Another Green Bay Packers season has come and gone, with them losing on the road in the NFC Championship game for the third time in the last six seasons. You all know the story, new head coach in Mount Pleasant native Matt LaFleur after Mike McCarthy was disgracefully fired in early December, prior to the end of last season. Next, the Packers added some very productive free agent pieces to the defensive side of the football. They went along very nicely with the great draft picks general manager Brian Gutekunst made on the very same side of the ball. A glaringly obvious need for the team, based off of past personnel decisions.

Future Hall of Fame quarterback Aaron Rodgers spent the season seemingly happier than the last two seasons, even saying so on many occasions, while potentially having a couple of good years left in him. All of that is well and good, and a 13-3 regular season with a NFC North Division championship and a home playoff win was great, too.

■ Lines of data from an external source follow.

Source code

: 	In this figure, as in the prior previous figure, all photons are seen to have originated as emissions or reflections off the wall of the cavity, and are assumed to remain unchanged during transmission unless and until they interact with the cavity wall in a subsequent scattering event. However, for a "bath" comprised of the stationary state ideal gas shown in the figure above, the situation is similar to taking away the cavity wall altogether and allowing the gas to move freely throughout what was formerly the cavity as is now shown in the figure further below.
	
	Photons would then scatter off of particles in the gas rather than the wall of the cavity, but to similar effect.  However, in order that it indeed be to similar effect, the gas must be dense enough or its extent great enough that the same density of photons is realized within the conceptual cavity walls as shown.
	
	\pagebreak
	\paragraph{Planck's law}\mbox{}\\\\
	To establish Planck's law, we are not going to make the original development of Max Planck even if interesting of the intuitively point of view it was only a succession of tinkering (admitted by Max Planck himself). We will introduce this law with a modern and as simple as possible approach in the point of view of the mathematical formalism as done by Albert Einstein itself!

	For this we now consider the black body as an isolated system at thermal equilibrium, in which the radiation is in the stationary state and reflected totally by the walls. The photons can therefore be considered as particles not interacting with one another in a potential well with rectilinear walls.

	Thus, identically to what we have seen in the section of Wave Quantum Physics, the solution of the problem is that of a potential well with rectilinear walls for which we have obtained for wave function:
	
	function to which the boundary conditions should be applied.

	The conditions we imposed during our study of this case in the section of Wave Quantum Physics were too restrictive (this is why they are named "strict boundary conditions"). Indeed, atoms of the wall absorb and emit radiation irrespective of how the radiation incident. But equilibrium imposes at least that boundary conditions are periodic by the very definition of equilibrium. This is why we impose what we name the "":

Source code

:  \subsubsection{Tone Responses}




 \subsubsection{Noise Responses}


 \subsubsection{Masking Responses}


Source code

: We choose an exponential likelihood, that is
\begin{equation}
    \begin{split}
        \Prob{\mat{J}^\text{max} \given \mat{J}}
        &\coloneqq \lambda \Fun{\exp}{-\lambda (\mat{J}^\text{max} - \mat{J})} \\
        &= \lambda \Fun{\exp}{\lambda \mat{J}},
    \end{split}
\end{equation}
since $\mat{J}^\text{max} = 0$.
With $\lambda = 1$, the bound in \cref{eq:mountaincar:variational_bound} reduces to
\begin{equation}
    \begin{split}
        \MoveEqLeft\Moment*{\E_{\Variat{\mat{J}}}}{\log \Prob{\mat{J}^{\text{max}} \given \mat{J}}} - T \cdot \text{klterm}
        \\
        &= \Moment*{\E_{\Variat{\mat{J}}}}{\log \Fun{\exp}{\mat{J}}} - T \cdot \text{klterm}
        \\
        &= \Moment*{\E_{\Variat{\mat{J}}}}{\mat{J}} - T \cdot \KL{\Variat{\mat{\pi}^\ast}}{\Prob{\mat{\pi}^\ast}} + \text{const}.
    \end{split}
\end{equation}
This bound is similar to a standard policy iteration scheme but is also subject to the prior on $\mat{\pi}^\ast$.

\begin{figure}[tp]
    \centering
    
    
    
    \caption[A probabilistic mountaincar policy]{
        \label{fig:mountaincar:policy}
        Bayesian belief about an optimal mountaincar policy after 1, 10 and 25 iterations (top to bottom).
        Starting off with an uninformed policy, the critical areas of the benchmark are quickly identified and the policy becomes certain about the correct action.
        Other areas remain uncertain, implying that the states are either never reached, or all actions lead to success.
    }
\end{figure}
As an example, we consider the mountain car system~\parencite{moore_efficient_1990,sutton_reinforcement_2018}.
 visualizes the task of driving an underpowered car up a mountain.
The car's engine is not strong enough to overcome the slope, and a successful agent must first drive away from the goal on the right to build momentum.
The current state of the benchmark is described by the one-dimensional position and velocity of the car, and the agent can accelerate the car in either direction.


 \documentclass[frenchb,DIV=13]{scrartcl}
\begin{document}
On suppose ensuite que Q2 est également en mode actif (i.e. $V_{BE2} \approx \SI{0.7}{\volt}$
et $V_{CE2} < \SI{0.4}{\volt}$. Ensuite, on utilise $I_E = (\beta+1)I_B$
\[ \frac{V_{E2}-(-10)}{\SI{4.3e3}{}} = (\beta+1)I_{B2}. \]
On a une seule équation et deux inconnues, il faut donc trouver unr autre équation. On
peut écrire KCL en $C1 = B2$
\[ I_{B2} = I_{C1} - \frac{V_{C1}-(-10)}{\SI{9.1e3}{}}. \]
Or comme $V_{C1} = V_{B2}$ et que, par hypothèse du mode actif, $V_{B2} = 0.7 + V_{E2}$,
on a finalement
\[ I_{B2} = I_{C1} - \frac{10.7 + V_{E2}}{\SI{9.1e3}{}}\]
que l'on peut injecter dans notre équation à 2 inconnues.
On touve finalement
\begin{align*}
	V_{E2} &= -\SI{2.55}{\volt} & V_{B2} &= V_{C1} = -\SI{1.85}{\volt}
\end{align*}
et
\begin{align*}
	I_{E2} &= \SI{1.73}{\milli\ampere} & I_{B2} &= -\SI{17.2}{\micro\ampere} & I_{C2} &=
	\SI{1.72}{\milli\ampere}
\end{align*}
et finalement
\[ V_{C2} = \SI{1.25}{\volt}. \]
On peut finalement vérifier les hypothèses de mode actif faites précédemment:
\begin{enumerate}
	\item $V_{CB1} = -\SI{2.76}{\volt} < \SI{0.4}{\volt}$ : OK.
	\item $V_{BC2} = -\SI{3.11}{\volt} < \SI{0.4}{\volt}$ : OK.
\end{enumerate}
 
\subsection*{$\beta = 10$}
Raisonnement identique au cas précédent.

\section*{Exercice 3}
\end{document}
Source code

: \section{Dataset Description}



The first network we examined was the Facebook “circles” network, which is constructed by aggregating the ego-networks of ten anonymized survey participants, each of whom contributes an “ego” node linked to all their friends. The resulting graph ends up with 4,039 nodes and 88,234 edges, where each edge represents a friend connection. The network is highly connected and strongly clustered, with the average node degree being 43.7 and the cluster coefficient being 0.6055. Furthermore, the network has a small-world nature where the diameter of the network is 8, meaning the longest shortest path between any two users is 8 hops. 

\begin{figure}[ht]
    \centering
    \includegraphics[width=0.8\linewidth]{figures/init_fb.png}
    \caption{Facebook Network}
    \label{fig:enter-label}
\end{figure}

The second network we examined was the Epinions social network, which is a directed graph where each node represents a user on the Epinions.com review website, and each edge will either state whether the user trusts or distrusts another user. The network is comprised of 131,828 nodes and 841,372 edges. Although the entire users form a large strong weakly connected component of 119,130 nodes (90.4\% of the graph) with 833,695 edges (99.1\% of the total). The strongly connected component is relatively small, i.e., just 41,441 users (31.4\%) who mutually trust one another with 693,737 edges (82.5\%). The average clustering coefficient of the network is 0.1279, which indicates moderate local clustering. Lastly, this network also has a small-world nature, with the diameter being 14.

But there are still some small clouds lingering after the big cloud (Ted Thompson) and the organization “parted ways.” You know, those pesky type small type clouds that hang around until the sky clears after a storm.

The lingering small clouds are some of, not all, but some of the homegrown players left over from the stale and unproductive end of the Ted Thompson era. Players like Davante Adams, David Bahktiari, Aaron Jones aren’t examples of the pesky type small clouds — they’re good football players. So as not to ramble on about this topic, I’ll put it to rest for now by saying: Matt LaFleur and Brian Gutekunst will increase their odds of winning a Super Bowl once the players, coaches and personnel are 95% or more, all their own people.

Try to be patient fellow Packers fans, in the meantime, let’s hope Rodgers’ arrogance isn’t contagious inside the building, like the flu bug was in the teams’ locker room for the month of December. …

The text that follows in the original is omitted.